> Work instruction: Among the entries below, count the lines that contain the word "connect". Write down only the total.

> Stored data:
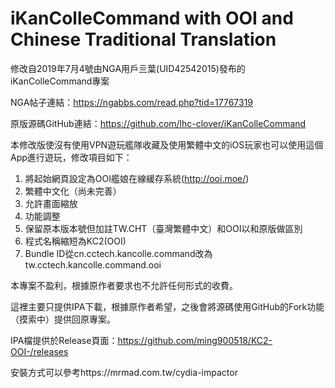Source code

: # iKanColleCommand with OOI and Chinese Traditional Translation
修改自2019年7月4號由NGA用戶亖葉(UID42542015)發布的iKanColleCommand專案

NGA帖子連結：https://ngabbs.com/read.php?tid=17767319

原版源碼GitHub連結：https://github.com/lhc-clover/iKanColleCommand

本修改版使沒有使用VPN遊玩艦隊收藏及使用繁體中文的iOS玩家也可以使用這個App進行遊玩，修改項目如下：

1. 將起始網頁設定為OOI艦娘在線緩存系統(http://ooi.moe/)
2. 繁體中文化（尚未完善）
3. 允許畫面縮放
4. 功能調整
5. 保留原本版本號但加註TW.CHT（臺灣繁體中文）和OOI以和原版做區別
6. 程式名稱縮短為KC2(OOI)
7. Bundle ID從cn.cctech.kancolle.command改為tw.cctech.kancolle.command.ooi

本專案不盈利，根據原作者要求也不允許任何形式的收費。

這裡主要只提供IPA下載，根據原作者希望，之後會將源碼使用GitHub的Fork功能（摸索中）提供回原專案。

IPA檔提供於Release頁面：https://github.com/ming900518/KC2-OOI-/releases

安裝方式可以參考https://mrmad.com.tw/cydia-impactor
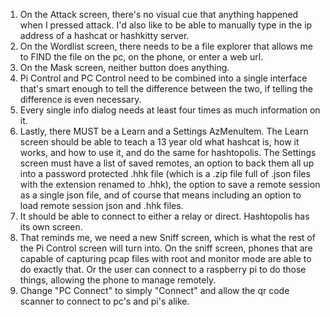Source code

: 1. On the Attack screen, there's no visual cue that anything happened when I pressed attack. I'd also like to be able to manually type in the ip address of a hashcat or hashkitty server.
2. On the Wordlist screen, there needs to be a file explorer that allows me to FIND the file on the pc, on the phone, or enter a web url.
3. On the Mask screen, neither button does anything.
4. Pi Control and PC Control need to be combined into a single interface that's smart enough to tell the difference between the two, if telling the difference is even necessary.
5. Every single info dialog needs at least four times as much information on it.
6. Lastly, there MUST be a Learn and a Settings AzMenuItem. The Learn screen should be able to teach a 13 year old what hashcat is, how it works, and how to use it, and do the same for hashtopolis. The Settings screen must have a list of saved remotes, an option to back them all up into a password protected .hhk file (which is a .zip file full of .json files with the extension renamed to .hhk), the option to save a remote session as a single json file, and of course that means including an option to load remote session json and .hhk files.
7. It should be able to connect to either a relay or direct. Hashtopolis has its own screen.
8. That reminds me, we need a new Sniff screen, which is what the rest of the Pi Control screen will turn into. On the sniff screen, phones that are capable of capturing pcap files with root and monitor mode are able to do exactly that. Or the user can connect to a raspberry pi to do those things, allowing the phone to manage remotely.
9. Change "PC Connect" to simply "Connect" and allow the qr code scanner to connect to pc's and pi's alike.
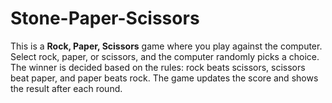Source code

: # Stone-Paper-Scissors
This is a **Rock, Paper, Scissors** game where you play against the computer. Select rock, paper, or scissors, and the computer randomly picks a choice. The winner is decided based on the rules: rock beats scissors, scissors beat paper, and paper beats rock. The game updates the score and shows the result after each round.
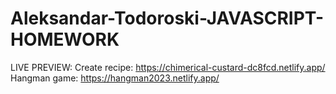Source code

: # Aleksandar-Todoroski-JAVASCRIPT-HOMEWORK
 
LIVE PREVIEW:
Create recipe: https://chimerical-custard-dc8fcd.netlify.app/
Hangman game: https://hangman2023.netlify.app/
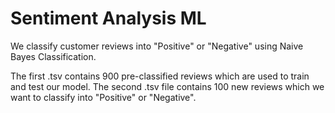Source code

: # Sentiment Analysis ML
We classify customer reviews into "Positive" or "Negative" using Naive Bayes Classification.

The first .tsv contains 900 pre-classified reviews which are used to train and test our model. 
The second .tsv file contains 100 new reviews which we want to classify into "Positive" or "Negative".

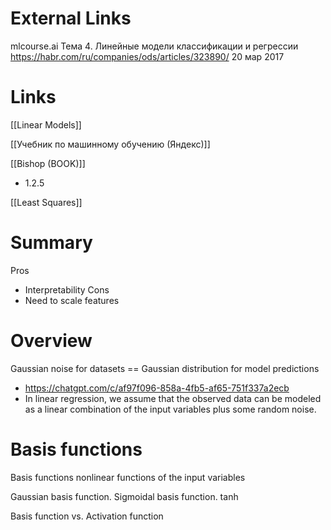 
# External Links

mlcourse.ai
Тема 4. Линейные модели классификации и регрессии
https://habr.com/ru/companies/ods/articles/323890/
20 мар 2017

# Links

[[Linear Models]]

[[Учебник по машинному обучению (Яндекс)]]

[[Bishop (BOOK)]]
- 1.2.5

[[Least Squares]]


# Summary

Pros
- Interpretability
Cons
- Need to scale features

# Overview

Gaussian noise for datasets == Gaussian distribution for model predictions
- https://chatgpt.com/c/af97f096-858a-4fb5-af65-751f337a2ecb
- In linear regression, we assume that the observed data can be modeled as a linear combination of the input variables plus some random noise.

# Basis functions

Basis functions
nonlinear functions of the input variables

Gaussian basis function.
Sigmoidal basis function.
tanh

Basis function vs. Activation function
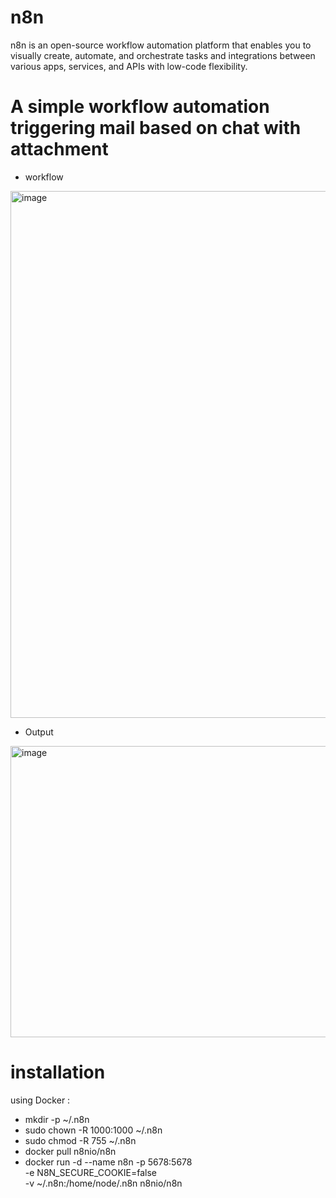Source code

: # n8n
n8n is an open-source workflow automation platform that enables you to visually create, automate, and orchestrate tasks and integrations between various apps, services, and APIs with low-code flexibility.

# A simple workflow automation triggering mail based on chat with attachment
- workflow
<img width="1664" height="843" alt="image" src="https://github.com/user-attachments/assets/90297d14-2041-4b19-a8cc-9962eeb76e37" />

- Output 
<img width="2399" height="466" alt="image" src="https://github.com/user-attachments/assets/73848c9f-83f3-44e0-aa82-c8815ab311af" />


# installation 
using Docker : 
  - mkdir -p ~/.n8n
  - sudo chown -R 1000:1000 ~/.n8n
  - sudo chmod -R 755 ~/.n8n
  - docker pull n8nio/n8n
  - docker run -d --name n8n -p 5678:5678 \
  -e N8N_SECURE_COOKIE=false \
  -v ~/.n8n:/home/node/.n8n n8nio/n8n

> Solution below: 3